Advocate General says that employers must keep a record of hours worked by their staff

Advocate General says that employers must keep a record of hours worked by their staff

Threat of dismissal for refusal to work a rest break amounted to an unlawful detriment

In a case before the Court of Justice of the European Union (“CJEU”) Advocate General Pitruzzella has given the opinion that employers are obliged to set up a system for recording actual daily working time for their staff.  Although it is not a ruling of the CJEU itself, the CJEU often follows the Advocate General’s opinion.  If it does, this decision could have consequences for UK employers even in the post Brexit world, as the UK courts will still have regard to decisions of the CJEU even after we leave the EU. 


A Spanish trade union bought a group action against a subsidiary of Deutsche Bank seeking a declaration that the bank was under an obligation to put systems in place to record the actual number of hours worked each day by its employees.  The aim of the declaration being sought was to make it possible to check that the limits on working times laid down in Spanish legislation and in the collective agreements in place between the trade union and the bank were being complied with. The Spanish court referred certain questions to the CJEU including whether Spanish national law was in breach of EU law by not requiring employers to set up a system of recording actual working time. 

Advocate General’s opinion

Before a ruling is made by the CJEU itself one of the Court’s Advocates General is asked to give an opinion on the relevant points.  The Advocate General in this case, Advocate General Pitruzzella, gave the opinion that EU law did require employers to put systems in place to record the amount of time their staff actually spend working on the basis that, if this is not done, there can be no guarantee that any relevant limits on working time will actually be observed and it will make it more difficult for workers to enforce their rights.


The obligations of employers based in Great Britain are governed by the Working Time Regulations 1998 (“WTR”), which requires them to keep “adequate records” to show whether the weekly working time limits and night work limits are being complied with.  However the WTR does not require all hours of work to be recorded and, in particular there is no requirement to record the amount of daily or weekly rest that workers are taking.  Further, there is no requirement for employers to show that their workers are actually taking rest breaks but simply to ensure that they have the opportunity to take them.

However, if the CJEU agrees with the Advocate General’s opinion this will call into question whether the WTR comply with EU law in this respect.

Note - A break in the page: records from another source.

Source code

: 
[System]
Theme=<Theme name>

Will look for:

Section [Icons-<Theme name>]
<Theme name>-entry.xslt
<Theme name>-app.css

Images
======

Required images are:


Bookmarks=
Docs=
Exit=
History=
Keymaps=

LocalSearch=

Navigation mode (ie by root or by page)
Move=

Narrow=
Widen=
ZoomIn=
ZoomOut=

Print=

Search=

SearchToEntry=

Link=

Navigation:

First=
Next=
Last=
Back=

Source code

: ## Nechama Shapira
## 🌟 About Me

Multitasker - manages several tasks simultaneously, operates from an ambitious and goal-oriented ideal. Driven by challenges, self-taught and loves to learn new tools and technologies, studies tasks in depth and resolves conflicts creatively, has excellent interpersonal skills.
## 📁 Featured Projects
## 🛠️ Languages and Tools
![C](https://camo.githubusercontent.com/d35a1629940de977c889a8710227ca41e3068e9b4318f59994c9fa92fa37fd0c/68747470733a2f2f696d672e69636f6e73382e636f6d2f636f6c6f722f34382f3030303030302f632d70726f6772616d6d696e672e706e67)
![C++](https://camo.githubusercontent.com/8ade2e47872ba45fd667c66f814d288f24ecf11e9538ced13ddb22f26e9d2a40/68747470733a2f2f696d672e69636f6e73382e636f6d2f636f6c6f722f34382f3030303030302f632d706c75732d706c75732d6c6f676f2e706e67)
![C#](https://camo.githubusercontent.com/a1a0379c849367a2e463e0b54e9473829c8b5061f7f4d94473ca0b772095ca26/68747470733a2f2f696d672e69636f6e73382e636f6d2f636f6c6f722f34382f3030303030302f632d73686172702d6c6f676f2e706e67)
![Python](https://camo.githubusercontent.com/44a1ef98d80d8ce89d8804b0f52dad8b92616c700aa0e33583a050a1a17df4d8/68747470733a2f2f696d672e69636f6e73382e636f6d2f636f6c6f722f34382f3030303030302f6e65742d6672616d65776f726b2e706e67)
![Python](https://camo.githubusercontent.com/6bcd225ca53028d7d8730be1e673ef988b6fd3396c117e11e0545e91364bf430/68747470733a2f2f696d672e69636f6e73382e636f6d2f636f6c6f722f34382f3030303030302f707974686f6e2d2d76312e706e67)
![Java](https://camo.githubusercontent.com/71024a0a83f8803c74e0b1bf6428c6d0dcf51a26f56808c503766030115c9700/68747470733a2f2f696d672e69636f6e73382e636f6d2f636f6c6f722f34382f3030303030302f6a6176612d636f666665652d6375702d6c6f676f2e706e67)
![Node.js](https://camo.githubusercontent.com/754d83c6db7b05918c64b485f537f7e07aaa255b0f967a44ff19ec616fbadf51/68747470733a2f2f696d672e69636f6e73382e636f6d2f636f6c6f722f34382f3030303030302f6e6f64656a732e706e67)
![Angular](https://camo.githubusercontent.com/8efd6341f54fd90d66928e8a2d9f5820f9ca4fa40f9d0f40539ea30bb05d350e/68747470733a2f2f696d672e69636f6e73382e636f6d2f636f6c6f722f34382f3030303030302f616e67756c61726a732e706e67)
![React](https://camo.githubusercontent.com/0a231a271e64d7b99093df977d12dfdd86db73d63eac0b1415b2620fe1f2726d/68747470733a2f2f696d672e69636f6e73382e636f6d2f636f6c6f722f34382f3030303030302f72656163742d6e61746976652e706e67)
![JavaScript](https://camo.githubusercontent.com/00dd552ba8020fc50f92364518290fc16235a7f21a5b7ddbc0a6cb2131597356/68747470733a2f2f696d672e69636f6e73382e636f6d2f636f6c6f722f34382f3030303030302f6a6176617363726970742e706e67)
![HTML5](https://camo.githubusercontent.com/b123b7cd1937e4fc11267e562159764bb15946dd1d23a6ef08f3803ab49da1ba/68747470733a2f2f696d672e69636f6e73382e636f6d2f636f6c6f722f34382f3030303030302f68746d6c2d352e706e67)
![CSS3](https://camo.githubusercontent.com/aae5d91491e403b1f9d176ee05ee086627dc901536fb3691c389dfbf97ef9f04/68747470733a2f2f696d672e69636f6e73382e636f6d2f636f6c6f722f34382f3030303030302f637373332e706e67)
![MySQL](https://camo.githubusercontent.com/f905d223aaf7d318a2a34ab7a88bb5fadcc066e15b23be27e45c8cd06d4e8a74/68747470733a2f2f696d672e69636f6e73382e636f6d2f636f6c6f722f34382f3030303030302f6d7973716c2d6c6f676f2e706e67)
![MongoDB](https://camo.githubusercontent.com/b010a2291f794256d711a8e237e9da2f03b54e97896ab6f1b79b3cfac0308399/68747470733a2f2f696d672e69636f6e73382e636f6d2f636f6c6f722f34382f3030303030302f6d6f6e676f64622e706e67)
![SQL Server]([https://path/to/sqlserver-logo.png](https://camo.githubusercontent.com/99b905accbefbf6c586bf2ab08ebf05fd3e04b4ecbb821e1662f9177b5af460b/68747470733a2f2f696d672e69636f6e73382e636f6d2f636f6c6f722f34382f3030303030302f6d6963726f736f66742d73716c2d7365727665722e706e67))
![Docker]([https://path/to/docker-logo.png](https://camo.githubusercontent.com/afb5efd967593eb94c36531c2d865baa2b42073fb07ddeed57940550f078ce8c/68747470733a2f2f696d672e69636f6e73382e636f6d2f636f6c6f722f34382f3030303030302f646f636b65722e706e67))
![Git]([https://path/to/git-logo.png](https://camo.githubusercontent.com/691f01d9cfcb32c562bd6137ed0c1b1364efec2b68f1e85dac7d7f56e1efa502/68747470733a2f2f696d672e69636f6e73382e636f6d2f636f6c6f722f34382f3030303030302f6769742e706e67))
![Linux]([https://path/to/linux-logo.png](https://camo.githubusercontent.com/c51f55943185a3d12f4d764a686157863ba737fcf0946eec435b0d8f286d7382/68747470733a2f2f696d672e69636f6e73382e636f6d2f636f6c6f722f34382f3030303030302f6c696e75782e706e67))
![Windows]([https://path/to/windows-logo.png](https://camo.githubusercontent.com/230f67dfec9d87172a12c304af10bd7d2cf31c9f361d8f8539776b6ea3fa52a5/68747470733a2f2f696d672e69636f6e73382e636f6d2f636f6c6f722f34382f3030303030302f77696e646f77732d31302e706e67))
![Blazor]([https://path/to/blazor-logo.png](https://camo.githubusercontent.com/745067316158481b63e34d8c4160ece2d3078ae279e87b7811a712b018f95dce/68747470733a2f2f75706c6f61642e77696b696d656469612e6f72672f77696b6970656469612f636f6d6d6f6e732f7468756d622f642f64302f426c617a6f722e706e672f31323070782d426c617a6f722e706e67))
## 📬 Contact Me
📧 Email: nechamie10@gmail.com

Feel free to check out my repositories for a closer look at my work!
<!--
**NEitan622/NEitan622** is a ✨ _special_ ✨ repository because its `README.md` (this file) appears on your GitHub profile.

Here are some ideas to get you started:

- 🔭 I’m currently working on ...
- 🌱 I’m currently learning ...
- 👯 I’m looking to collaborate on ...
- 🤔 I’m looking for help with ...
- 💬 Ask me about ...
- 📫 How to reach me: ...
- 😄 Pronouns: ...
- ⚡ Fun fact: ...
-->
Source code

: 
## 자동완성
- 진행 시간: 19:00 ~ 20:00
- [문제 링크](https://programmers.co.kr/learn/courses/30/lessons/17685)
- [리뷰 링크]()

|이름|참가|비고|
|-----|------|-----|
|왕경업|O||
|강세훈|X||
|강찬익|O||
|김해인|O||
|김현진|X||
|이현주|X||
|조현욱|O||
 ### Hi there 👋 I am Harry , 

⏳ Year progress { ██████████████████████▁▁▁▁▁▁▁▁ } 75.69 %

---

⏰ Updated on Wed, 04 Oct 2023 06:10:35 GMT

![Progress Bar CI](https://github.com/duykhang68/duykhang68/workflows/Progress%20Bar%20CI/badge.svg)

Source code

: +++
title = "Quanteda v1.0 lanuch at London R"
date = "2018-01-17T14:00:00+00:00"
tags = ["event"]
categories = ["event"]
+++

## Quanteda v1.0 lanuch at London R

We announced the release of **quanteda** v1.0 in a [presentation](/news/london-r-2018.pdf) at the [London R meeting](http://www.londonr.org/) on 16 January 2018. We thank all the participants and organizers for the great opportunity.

It is unlikely that the CJEU will publish its decision on this case before Brexit. Although the UK courts may have regard to that decision, it will not be binding and so it is currently unclear how much of an impact this will have on employers in the UK. This being said, the Advocate General’s reasoning (that failure to collect details of hours actually worked will make it harder for rights to be enforced) is sensible and so if the CJEU follow that reasoning it could be highly persuasive. Further the government has pledged that workers’ rights will ‘keep step’ with those enjoyed by EU workers post-Brexit, which could continue to give decisions of the CJEU on employment issues considerable persuasive force.